Well, Cardinal’s “As You Like It” is back in Toronto. And on a Mirvish stage, no less, with more than a few jabs at David Mirvish (as well as Canadian theatre more broadly).
But perhaps the most damning of his jokes, at the expense of Toronto’s most powerful theatre company: according to Cardinal, Mirvish made him and his “co-conspirator,” Crow’s Theatre artistic director Chris Abraham, change the title of the show. Lying to the Mirvish subscriber base about the show’s contents wasn’t in the cards.
And so “The Land Acknowledgement, or As You Like It,” was born. No deceptive marketing here.
It’s still very, very good.
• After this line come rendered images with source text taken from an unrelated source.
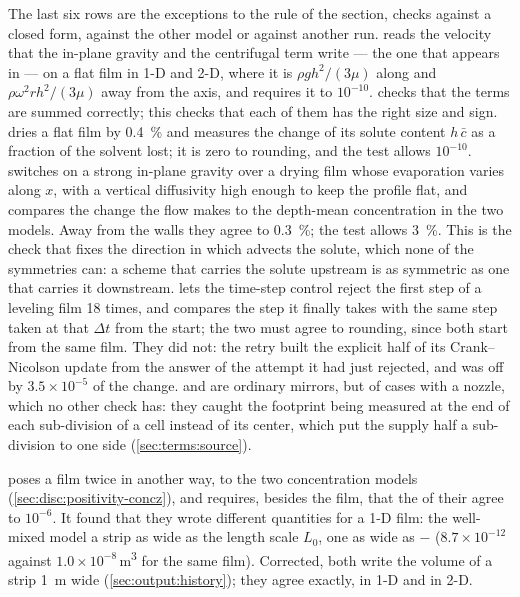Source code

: The last six rows are the exceptions to the rule of the section, checks
against a closed form, against the other model or against another run.  reads
the velocity that the in-plane gravity and the centrifugal term write --- the
one that appears in  --- on a
flat film in 1-D and 2-D, where it is $\rho g h^2/(3\mu)$ along 
and $\rho\omega^2 r h^2/(3\mu)$ away from the axis, and requires it to
$10^{-10}$.  checks that the terms are summed
correctly; this checks that each of them has the right size and sign.
 dries a flat  film by \SI{0.4}{\percent} and
measures the change of its solute content $h\,\bar c$ as a fraction of the
solvent lost; it is zero to rounding, and the test allows $10^{-10}$.  switches on a
strong in-plane gravity over a drying film whose evaporation varies along $x$,
with a vertical diffusivity high enough to keep the  profile flat,
and compares the change the flow makes to the depth-mean concentration in the
two models. Away from the walls they agree to \SI{0.3}{\percent}; the test
allows \SI{3}{\percent}. This is the check that fixes the direction in which
 advects the solute, which none of the symmetries can: a scheme that
carries the solute upstream is as symmetric as one that carries it
downstream.  lets the time-step control reject the first
step of a leveling film 18 times, and compares the step it finally takes
with the same step taken at that $\Delta t$ from the start; the two must agree
to rounding, since both start from the same film. They did not: the retry
built the explicit half of its Crank--Nicolson update from the answer of the
attempt it had just rejected, and was off by $3.5\times10^{-5}$ of the change.
 and  are ordinary
mirrors, but of cases with a nozzle, which no other check has: they caught the footprint being measured
at the end of each sub-division of a cell instead of its center, which put the
supply half a sub-division to one side (\cref{sec:terms:source}).

 poses a film twice in another way, to the two
concentration models (\cref{sec:disc:positivity-concz}), and requires, besides
the film, that the  of their  agree to
$10^{-6}$. It found that they wrote different quantities for a 1-D film: the
well-mixed model a strip as wide as the length scale $L_0$,  one as
wide as  $-$  ($8.7\times10^{-12}$ against
$1.0\times10^{-8}$\,\si{\metre\cubed} for the same film). Corrected, both write
the volume of a strip \SI{1}{\metre} wide (\cref{sec:output:history}); they
agree exactly, in 1-D and in 2-D.

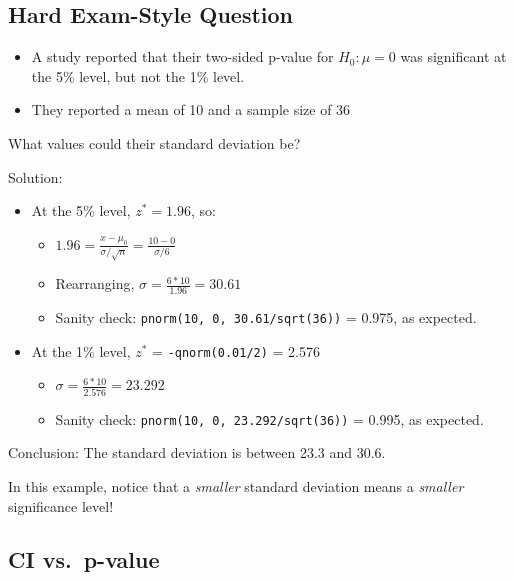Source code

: \documentclass[
  letterpaper,
  DIV=11,
  numbers=noendperiod]{scrreprt}
\providecommand{\tightlist}{%
  \setlength{\itemsep}{0pt}\setlength{\parskip}{0pt}}\usepackage{longtable,booktabs,array}
\begin{document}
\hypertarget{hard-exam-style-question}{%
\subsection{Hard Exam-Style Question}\label{hard-exam-style-question}}

\begin{itemize}
\tightlist
\item
  A study reported that their two-sided p-value for \(H_0:\mu = 0\) was
  significant at the 5\% level, but not the 1\% level.
\item
  They reported a mean of 10 and a sample size of 36
\end{itemize}

What values could their standard deviation be?

Solution:

\begin{itemize}
\tightlist
\item
  At the 5\% level, \(z^* = 1.96\), so:

  \begin{itemize}
  \tightlist
  \item
    \(1.96 = \frac{x - \mu_0}{\sigma/\sqrt{n}} = \frac{10 - 0}{\sigma/6}\)
  \item
    Rearranging, \(\sigma= \frac{6*10}{1.96} = 30.61\)
  \item
    Sanity check: \texttt{pnorm(10,\ 0,\ 30.61/sqrt(36))} = 0.975, as
    expected.
  \end{itemize}
\item
  At the 1\% level, \(z^*\) = \texttt{-qnorm(0.01/2)} = 2.576

  \begin{itemize}
  \tightlist
  \item
    \(\sigma= \frac{6*10}{2.576} = 23.292\)
  \item
    Sanity check: \texttt{pnorm(10,\ 0,\ 23.292/sqrt(36))} = 0.995, as
    expected.
  \end{itemize}
\end{itemize}

Conclusion: The standard deviation is between 23.3 and 30.6.

In this example, notice that a \emph{smaller} standard deviation means a
\emph{smaller} significance level!

\hypertarget{ci-vs.-p-value}{%
\subsection{CI vs.~p-value}\label{ci-vs.-p-value}}
\end{document}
The script’s tightened up a bit since 2021 but still spans a wide range of topics, emotions and theatrical styles.
Part standup, part dramatic monologue, “The Land Acknowledgement” pokes fun at white Canadians who offer trite acknowledgments instead of using their resources and platforms to make meaningful change.
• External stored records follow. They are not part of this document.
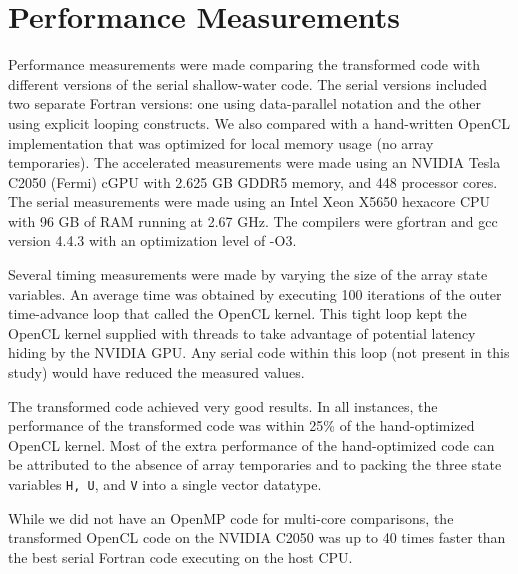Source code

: \section{Performance Measurements}

Performance measurements were made comparing the transformed code with different
versions of the serial shallow-water code.  The serial versions included two
separate Fortran versions: one using data-parallel notation and the other using
explicit looping constructs.  We also compared with a hand-written OpenCL
implementation that was optimized for local memory usage (no array temporaries).
The accelerated measurements were made using an NVIDIA Tesla C2050 (Fermi) cGPU
with 2.625 GB GDDR5 memory, and 448 processor cores.  The serial measurements
were made using an Intel Xeon X5650 hexacore CPU with 96 GB of RAM running at
2.67 GHz.  The compilers were gfortran and gcc version 4.4.3 with an
optimization level of -O3.




Several timing measurements were made by varying the size of the array state
variables.  An average time was obtained by executing 100 iterations of the outer
time-advance loop that called the OpenCL kernel. This tight loop kept the OpenCL
kernel supplied with threads to take advantage of potential latency hiding by
the NVIDIA GPU.  Any serial code within this loop (not present in this study)
would have reduced the measured values.

The transformed code achieved very good results.  In all instances, the
performance of the transformed code was within 25\% of the hand-optimized OpenCL
kernel.  Most of the extra performance of the hand-optimized code can be
attributed to the absence of array temporaries and to packing the three state
variables {\tt H, U}, and {\tt V} into a single vector datatype.

While we did not have an OpenMP code for multi-core comparisons, the transformed
OpenCL code on the NVIDIA C2050 was up to 40 times faster than the best serial
Fortran code executing on the host CPU.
You know what goes so much further than a land acknowledgment? A donation to a local healing lodge or Native community centre. But no, says Cardinal, dressed plainly in casual clothing against a scarlet, theatrical curtain, white people will begin their event with a land acknowledgment and they’ll think their work is done.
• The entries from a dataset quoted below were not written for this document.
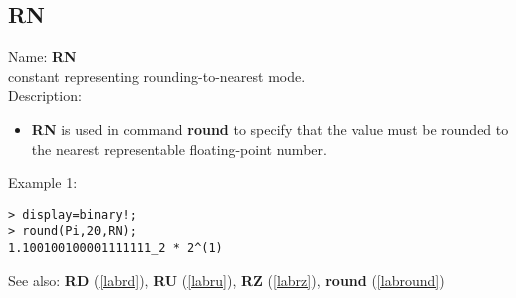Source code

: \subsection{RN}
\label{labRN}
\noindent Name: \textbf{RN}\\
constant representing rounding-to-nearest mode.\\

\noindent Description: \begin{itemize}

\item \textbf{RN} is used in command \textbf{round} to specify that the value must be rounded
   to the nearest representable floating-point number.
\end{itemize}
\noindent Example 1: 
\begin{center}\begin{minipage}{15cm}\begin{Verbatim}[frame=single]
> display=binary!;
> round(Pi,20,RN);
1.100100100001111111_2 * 2^(1)
\end{Verbatim}
\end{minipage}\end{center}
See also: \textbf{RD} (\ref{labrd}), \textbf{RU} (\ref{labru}), \textbf{RZ} (\ref{labrz}), \textbf{round} (\ref{labround})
What keeps the performance fresh and well-paced is Cardinal’s agile manoeuvring between ideas and atmospheres.
One moment, we’re laughing at the Rosedale residents in the “expensive seats” at the front of the theatre and the next we’re listening to Cardinal speak about residential schools — or, as he calls them, rape camps — and the Catholic Church’s deleterious effects on thousands of children and their families.
Cardinal’s never afraid to steer his audience toward laughter even when it’s uncomfortable, and more than once he yanks the rug out from beneath a lighthearted moment and asks us to sit in the pain and contemplation of an extended silence. He’s a master of emotional manipulation and endlessly watchable on that big CAA stage.
All this to say: “The Land Acknowledgement” is a must-see from one of the most important playwrights and performers in Canada.
But it’s hard not to wonder what was lost when the title was changed. The bait-and-switch at Crow’s in 2021 was funny, subversive, even genius marketing. One has to assume at least a few Shakespeare-savvy audience members bought a ticket to “As You Like It” and wound up learning a whole lot more than they bargained for when Cardinal took the stage.
There was an opportunity to expand that effect in the show’s Mirvish run — to bring even more (read: wealthy, white) audience members to the show under the guise of a classic play — but the tradeoff for a Mirvish run of “As You Like It” was to leave the “As You Like It” out of it. The reference in the show’s new title doesn’t do much, outside of Cardinal’s brief recounting of what happened at Crow’s in 2021.
It’s worth pointing out that the show tours and when it’s anywhere but here, it’s back in its Shakespearean dressings, with aloof marketing copy and misleading title to match.
See it at Mirvish but, if you can, catch it somewhere else, too: watching audiences realize they had been duped was at least a small part of the fun of the show in 2021. The four stars are for Cardinal, his writing and his enduring charisma; the components of “The Land Acknowledgement, or As You Like It” that haven’t been lost in the move from Crow’s to the CAA Theatre.